In all the financial news released this week, these surveys have been mostly overlooked, so we rounded them up for the Debt Report…
While it may surprise some folks that banks registered higher customer service rankings over the past year, the real shocker is that big banks improved more than mid-sized ones.
“Despite ongoing public scrutiny, customer satisfaction with banks is at a record high as banks improve experiences for their customers, reduce problems, and create a better understanding of fees,” says J.D. Power’s 2014 U.S. Retail Banking Satisfaction Study. “Overall satisfaction among big banks improves 23 points to 782, while midsize banks improve only 11 points to 796.”
It’s worth noting that big banks still rank lower than mid-sized banks, but the gap is quickly narrowing.
Good news both for homeowners and business owners….
- Residential: “Only one in 10 American borrowers underwater,” says Black Knight’s monthly Mortgage Monitor Report, which also reports a 7.57-percent month-over-month drop in delinquency rate. “Two years of relatively consecutive home price increases and a general decline in the number of distressed loans have contributed to a decreasing number of underwater borrowers,” says Kostya Gradushy, Black Knight’s manager of loan data and customer analytics.
- Commercial: For the latter, this week’s United Realty/Zogby Real Estate Confidence Index “indicates a strong view of the U.S. commercial real estate market despite expectations for rising rates.” The most stunning stat: “96 percent of respondents view the current market as somewhat or very attractive.”

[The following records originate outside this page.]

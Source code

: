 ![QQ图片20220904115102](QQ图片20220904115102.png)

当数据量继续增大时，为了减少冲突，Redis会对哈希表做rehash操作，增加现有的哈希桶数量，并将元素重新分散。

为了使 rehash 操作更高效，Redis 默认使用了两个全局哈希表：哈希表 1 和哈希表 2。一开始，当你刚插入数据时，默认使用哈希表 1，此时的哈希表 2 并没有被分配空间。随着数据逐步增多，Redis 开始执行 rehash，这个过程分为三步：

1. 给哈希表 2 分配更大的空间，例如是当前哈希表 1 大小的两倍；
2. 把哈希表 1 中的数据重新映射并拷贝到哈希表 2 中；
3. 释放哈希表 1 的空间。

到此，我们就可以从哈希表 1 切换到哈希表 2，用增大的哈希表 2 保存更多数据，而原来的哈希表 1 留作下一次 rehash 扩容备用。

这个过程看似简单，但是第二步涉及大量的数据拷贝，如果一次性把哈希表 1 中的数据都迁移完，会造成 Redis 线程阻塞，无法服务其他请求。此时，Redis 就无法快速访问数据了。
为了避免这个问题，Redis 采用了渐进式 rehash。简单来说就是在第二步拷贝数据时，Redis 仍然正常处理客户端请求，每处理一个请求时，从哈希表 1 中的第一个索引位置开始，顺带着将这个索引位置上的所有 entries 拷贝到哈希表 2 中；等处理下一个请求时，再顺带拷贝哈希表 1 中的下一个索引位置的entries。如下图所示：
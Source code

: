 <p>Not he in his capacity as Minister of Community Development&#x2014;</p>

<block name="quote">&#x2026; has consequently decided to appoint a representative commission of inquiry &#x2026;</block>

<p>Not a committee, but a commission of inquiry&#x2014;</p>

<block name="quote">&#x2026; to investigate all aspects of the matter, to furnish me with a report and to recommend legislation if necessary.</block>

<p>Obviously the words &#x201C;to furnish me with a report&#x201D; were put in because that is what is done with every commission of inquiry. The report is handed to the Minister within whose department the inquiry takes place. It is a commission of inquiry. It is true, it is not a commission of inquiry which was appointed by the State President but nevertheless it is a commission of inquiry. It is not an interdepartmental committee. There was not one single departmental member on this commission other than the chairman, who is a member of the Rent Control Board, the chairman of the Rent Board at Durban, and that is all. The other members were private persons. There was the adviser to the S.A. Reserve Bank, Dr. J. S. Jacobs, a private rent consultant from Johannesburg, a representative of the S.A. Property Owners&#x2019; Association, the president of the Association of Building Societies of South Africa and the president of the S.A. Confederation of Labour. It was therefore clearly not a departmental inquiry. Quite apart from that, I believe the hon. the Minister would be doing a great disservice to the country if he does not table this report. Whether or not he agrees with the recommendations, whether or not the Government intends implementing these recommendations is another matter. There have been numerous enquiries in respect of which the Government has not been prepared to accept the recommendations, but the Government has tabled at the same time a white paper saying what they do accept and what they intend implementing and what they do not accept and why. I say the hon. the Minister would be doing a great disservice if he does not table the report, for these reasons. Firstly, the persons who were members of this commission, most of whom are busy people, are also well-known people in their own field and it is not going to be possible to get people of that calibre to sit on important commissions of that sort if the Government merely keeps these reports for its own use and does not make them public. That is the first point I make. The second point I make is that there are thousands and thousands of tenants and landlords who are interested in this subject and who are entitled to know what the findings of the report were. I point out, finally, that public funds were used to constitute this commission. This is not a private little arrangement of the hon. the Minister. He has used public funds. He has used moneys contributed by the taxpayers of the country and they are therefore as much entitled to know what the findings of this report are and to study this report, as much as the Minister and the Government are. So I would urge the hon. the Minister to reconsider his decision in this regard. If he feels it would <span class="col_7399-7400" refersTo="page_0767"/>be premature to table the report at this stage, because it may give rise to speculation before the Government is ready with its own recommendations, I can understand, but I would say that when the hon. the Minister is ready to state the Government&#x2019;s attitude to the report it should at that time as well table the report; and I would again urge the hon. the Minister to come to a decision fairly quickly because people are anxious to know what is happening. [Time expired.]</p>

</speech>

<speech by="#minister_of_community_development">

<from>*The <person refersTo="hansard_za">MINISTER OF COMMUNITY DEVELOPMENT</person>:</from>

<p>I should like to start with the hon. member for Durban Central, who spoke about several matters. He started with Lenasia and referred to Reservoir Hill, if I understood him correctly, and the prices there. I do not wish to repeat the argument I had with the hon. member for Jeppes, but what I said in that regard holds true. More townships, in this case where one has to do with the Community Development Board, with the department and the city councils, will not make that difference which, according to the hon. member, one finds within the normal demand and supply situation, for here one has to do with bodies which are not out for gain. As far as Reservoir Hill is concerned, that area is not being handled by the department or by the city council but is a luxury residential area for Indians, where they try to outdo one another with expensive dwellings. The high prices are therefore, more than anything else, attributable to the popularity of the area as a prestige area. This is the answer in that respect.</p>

Two professions going in opposite directions…
- Nurses: This is National Nurses Week, but the prognosis isn’t good: “The financial health of nurses’ retirement savings is in need of urgent care,” says a new survey from Fidelity. “Two in three nurses are concerned they will never be able to retire.” It’s worse for nurses ages 20-29. They have a savings rate at 9.6 percent — under the 10-15 percent Fidelity recommends.
- CFOs: While some professionals can’t afford to retire, many chief financial officers don’t want to. A survey of 2,100 CFOs by HR firm Robert Half shows most want to become consultants: “Three in four (75 percent) said they find the prospect of consulting somewhat or very attractive.” No word on a follow-up study that measures if that many consultants are actually needed in this country.
Jobs for college grads
This month, the workforce is flooded with new college graduates. How will they fare? “The class of 2014 is greeted by more job opportunities than last year’s graduates,” says a survey by jobs search engine Simply Hired. “Approximately 6 percent of job openings are targeted to new grads in 2014 (up from 5.4 percent in January 2013).”
Conversely, “Companies risk losing top new talent as 52 percent of recent grads [are] not receiving training from employers,” says a survey from consulting firm Accenture.
“The vast majority of students about to graduate from college this year (80 percent) expect their first employers to provide them with a formal training program,” Accenture says. “But 52 percent of those who graduated from college within the past two years say they did not receive training in their first job.”